Dans son camp concentrationnaire, abandonnée par la plupart, privée de presque tout, la résistance des factions gazaouies déjoue depuis plus de 14 mois, les plans génocidaires du régime sanguinaire sioniste, y payant un prix exorbitant en vies humaines. La Syrie de B. al-Assad était l’une des courroies de transmission des approvisionnements en armes et autres produits de l’Iran vers cette même résistance. Une fois que les groupes du Hayat Tahrir al-Cham (HTS) – anciennement Jabhat al-Nusra, ceux-là même dont se félicitait L. Fabius pour le « bon travail » qu’ils effectuaient – alliés au régime sioniste pour se libérer du président B. al-Assad, réclameront leur part de la manne, il y a fort à parier que les factions du Hamas ne pourront plus bénéficier aussi aisément des approvisionnements iraniens, quoi que ces derniers aient réaffirmé leur soutien.

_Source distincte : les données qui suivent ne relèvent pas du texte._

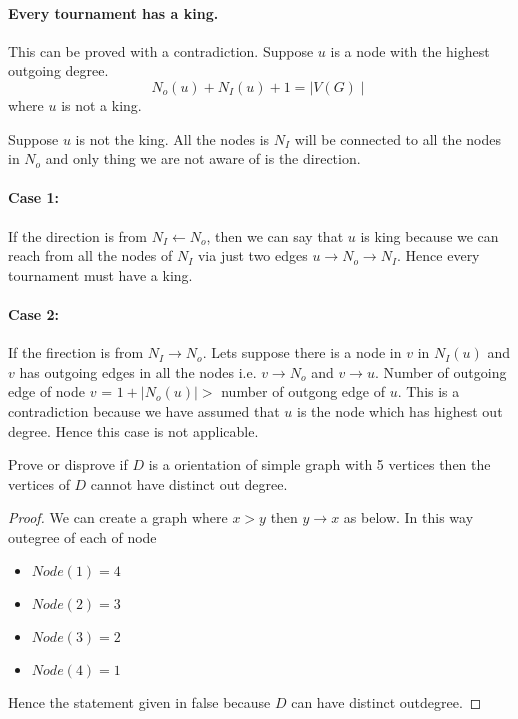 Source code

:\paragraph{Every tournament has a king.}This can be proved with a contradiction. Suppose $u$ is a node with the highest outgoing degree. 
\begin{equation}
    {\textstyle N_o(u) +  N_I(u) + 1 = \mid V(G) \mid} 
 \end{equation} where $u$ is not a king.

Suppose $u$ is not the king. All the nodes is $N_I$ will be connected to all the nodes in $N_o$ and only thing we are not aware of is the direction.
\paragraph{Case 1:}If the direction is from $N_I \gets N_o$, then we can say that $u$ is king because we can reach from all the nodes of $N_I$ via just two edges $ u \to N_o \to N_I$. Hence every tournament must have a king.
\paragraph{Case 2:}If the firection is from $N_I \to N_o$. Lets suppose there is a node in $v$ in $N_I(u)$ and $v$ has outgoing edges in all the nodes i.e. $ v \to N_o$ and $ v \to u$. Number of outgoing edge of node $v$ = $1 + \mid N_o(u)\mid >$ number of outgong edge of $u$. This is a contradiction because we have assumed that $u$ is the node which has highest out degree. Hence this case is not applicable.



\begin{theorem} Prove or disprove if $D$ is a orientation of simple graph with 5 vertices then the vertices of $D$ cannot have distinct out degree.
\end{theorem}
\begin{proof}
We can create a graph where $x > y$ then $y \to x$ as below. In this way outegree of each of node \begin{itemize}
    \item $Node(1) = 4$ 
    \item $Node(2) = 3$ 
    \item $Node(3) = 2$
    \item $Node(4) = 1$
\end{itemize}
Hence the statement given in false because $D$ can have distinct outdegree.
\end{proof}



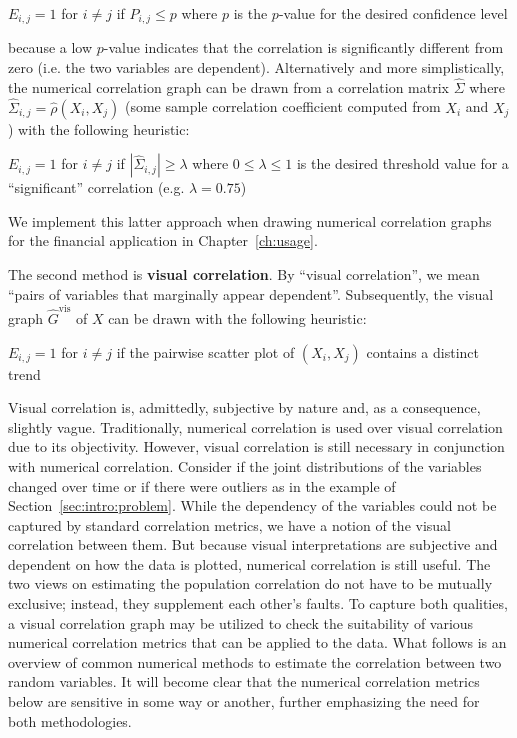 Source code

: \begin{algorithm}
	$E_{i,j} = 1$ for $i\neq j$ if $P_{i,j} \leq p$ where $p$ is the $p$-value 
	for the desired confidence level
\end{algorithm}

\noindent because a low $p$-value indicates that the correlation is 
significantly different from zero (i.e. the two variables are dependent). 
Alternatively and more simplistically, the numerical correlation graph can be 
drawn from a correlation matrix $\hat{\Sigma}$ where 
$\hat{\Sigma}_{i,j}=\hat{\rho}(X_i,X_j)$ (some sample correlation coefficient 
computed from $X_i$ and $X_j$) with the following heuristic:\\

\begin{algorithm}
	$E_{i,j} = 1$ for $i\neq j$ if $|\hat{\Sigma}_{i,j}| \geq \lambda$ where 
	$0 \leq \lambda \leq 1$ is the desired threshold value for a 
	``significant'' correlation (e.g. $\lambda = 0.75$)
\end{algorithm}

\noindent We implement this latter approach when drawing numerical correlation 
graphs for the financial application in Chapter~\ref{ch:usage}.

The second method is \textbf{visual correlation}. By ``visual correlation'', we 
mean ``pairs of variables that marginally appear dependent''. 
Subsequently, the visual graph $\hat{G}^{\text{vis}}$ of $X$ can be drawn with 
the following heuristic:\\

\begin{algorithm}
	$E_{i,j} = 1$ for $i\neq j$ if the pairwise scatter plot of $(X_i, X_j)$ 
	contains a distinct trend
\end{algorithm}

Visual correlation is, admittedly, subjective by nature 
and, as a consequence, slightly vague. Traditionally, 
numerical correlation is used over visual correlation due to its objectivity. 
However, visual correlation is still necessary in conjunction with 
numerical correlation. Consider if the joint distributions of the variables 
changed over time or if there were outliers as in the example of 
Section~\ref{sec:intro:problem}. While the dependency of the variables could 
not be captured by standard correlation metrics, we have a notion of the visual 
correlation between them. But because visual interpretations are subjective and 
dependent on how the data is plotted, numerical correlation is still useful. 
The two views on estimating the population correlation do not have to be 
mutually exclusive; instead, they supplement each other's faults.
To capture both qualities, a visual correlation graph may be utilized to check 
the suitability of various numerical correlation metrics that can be applied to 
the data.
What follows is an overview of common numerical methods 
to estimate the correlation between two random variables. It will become clear 
that the numerical correlation metrics below are sensitive in some way or 
another, further emphasizing the need for both methodologies.

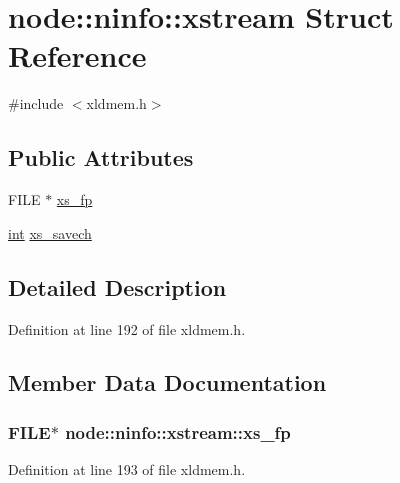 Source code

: \hypertarget{structnode_1_1ninfo_1_1xstream}{}\section{node\+:\+:ninfo\+:\+:xstream Struct Reference}
\label{structnode_1_1ninfo_1_1xstream}


{\ttfamily \#include $<$xldmem.\+h$>$}

\subsection*{Public Attributes}
\begin{DoxyCompactItemize}
\item 
F\+I\+LE $\ast$ \hyperlink{structnode_1_1ninfo_1_1xstream_ad8cf39ae7b473b951b7dc6b31805f6c9}{xs\+\_\+fp}
\item 
\hyperlink{xmltok_8h_a5a0d4a5641ce434f1d23533f2b2e6653}{int} \hyperlink{structnode_1_1ninfo_1_1xstream_a5b0bfb01d3bf01b90f51e6a9115ad3d9}{xs\+\_\+savech}
\end{DoxyCompactItemize}


\subsection{Detailed Description}


Definition at line 192 of file xldmem.\+h.



\subsection{Member Data Documentation}
\subsubsection[{\texorpdfstring{xs\+\_\+fp}{xs_fp}}]{\setlength{\rightskip}{0pt plus 5cm}F\+I\+LE$\ast$ node\+::ninfo\+::xstream\+::xs\+\_\+fp}\hypertarget{structnode_1_1ninfo_1_1xstream_ad8cf39ae7b473b951b7dc6b31805f6c9}{}\label{structnode_1_1ninfo_1_1xstream_ad8cf39ae7b473b951b7dc6b31805f6c9}


Definition at line 193 of file xldmem.\+h.

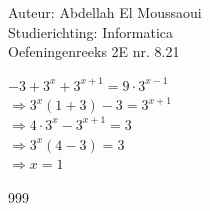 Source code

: \documentclass[a4paper]{article}
\begin{document}
  
\noindent \large Auteur: Abdellah El Moussaoui \\
\noindent \large Studierichting: Informatica\\
\noindent \large Oefeningenreeks 2E nr. 8.21\\

\medskip

\normalsize

$-3 + 3^x + 3^{x+1} = 9 \cdot 3^{x-1}$\\

$\Rightarrow 3^x \left(1 + 3\right) - 3 = 3^{x+1}$ \\

$\Rightarrow 4 \cdot 3^x - 3^{x+1}=  3$ \\

$\Rightarrow 3^x \left(4-3\right)=  3$ \\

$\Rightarrow \boxed{x = 1}$\\


\begin{thebibliography}{999}
\end{thebibliography}
\end{document}
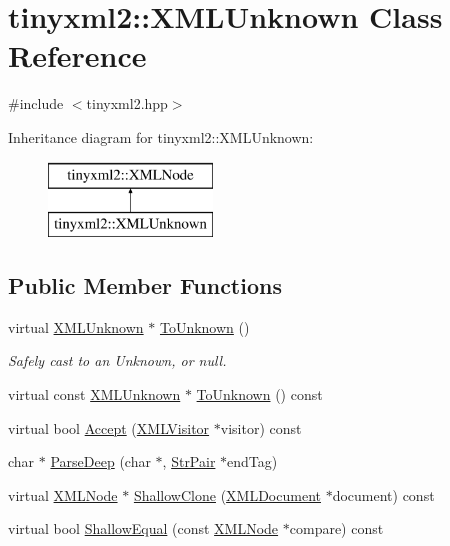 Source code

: \hypertarget{classtinyxml2_1_1_x_m_l_unknown}{\section{tinyxml2\-:\-:X\-M\-L\-Unknown Class Reference}
\label{classtinyxml2_1_1_x_m_l_unknown}
}


{\ttfamily \#include $<$tinyxml2.\-hpp$>$}

Inheritance diagram for tinyxml2\-:\-:X\-M\-L\-Unknown\-:\begin{figure}[H]
\begin{center}
\leavevmode
\includegraphics[height=2.000000cm]{classtinyxml2_1_1_x_m_l_unknown}
\end{center}
\end{figure}
\subsection*{Public Member Functions}
\begin{DoxyCompactItemize}
\item 
virtual \hyperlink{classtinyxml2_1_1_x_m_l_unknown}{X\-M\-L\-Unknown} $\ast$ \hyperlink{classtinyxml2_1_1_x_m_l_unknown_af4374856421921cad578c8affae872b6}{To\-Unknown} ()
\begin{DoxyCompactList}\small\item\em Safely cast to an Unknown, or null. \end{DoxyCompactList}\item 
virtual const \hyperlink{classtinyxml2_1_1_x_m_l_unknown}{X\-M\-L\-Unknown} $\ast$ \hyperlink{classtinyxml2_1_1_x_m_l_unknown_a257987e79955399e6e9f119b58d4bb30}{To\-Unknown} () const 
\item 
virtual bool \hyperlink{classtinyxml2_1_1_x_m_l_unknown_a0d341ab804a1438a474810bb5bd29dd5}{Accept} (\hyperlink{classtinyxml2_1_1_x_m_l_visitor}{X\-M\-L\-Visitor} $\ast$visitor) const 
\item 
char $\ast$ \hyperlink{classtinyxml2_1_1_x_m_l_unknown_a0e4f3509dee42a4d45a7f0002be568cc}{Parse\-Deep} (char $\ast$, \hyperlink{classtinyxml2_1_1_str_pair}{Str\-Pair} $\ast$end\-Tag)
\item 
virtual \hyperlink{classtinyxml2_1_1_x_m_l_node}{X\-M\-L\-Node} $\ast$ \hyperlink{classtinyxml2_1_1_x_m_l_unknown_aa09fc7cb0cd64d6bb9c5ae00ffc549ec}{Shallow\-Clone} (\hyperlink{classtinyxml2_1_1_x_m_l_document}{X\-M\-L\-Document} $\ast$document) const 
\item 
virtual bool \hyperlink{classtinyxml2_1_1_x_m_l_unknown_a0169df157bf69a092b404ca49621ff1a}{Shallow\-Equal} (const \hyperlink{classtinyxml2_1_1_x_m_l_node}{X\-M\-L\-Node} $\ast$compare) const 
\end{DoxyCompactItemize}
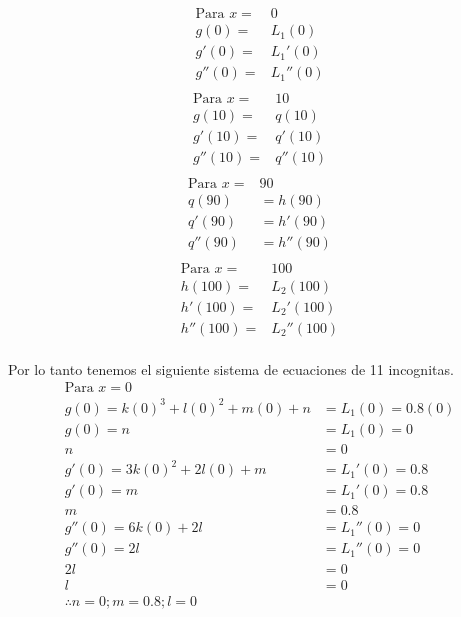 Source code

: \begin{multicols}{4}
	\noindent
	\begin{align*}
		\text{Para } x = & 0        \\
		g(0)  =          & L_1(0)   \\
		g'(0) =          & L_1'(0)  \\
		g''(0)=          & L_1''(0) \\
	\end{align*}
	\columnbreak
	\begin{align*}
		\text{Para } x = & 10      \\
		g(10)  =         & q(10)   \\
		g'(10) =         & q'(10)  \\
		g''(10)=         & q''(10) \\
	\end{align*}
	\columnbreak
	\begin{align*}
		\text{Para } x = & 90       \\
		q(90)            & =h(90)   \\
		q'(90)           & =h'(90)  \\
		q''(90)          & =h''(90) \\
	\end{align*}
	\columnbreak
	\begin{align*}
		\text{Para } x = & 100        \\
		h(100)  =        & L_2(100)   \\
		h'(100) =        & L_2'(100)  \\
		h''(100)=        & L_2''(100) \\
	\end{align*}
\end{multicols}

Por lo tanto tenemos el siguiente sistema de ecuaciones de 11 incognitas.
\begin{align*}
	\text{Para }x=0                                      \\
	g(0)  = k(0)^3 + l(0)^2 + m(0) + n & = L_1(0)=0.8(0) \\
	g(0)  =  n                         & = L_1(0)=0      \\
	n                                  & = 0             \\
	g'(0) =3k(0)^2 + 2l(0) + m         & = L_1'(0)=0.8   \\
	g'(0) = m                          & = L_1'(0)=0.8   \\
	m                                  & = 0.8           \\
	g''(0)=6k(0)+2l                    & = L_1''(0)=0    \\
	g''(0)=2l                          & = L_1''(0)=0    \\
	2l                                 & = 0             \\
	l                                  & = 0             \\
	\therefore n=0; m=0.8; l=0                           \\
\end{align*}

Loin des lendemains qui chantent, la situation déjà fragile d’un Etat attaqué et meurtri de toutes parts n’en sera que plus instable encore. Ajoutant un peu plus au désordre régional. Les défis seront immenses. Les appétits des uns pour des pans de territoires, et des autres pour piller les réserves de pétrole et les richesses du pays, seront sources de confrontations au détriment de la population qui finira par regretter le minimum de stabilité qu’apportait le président Assad.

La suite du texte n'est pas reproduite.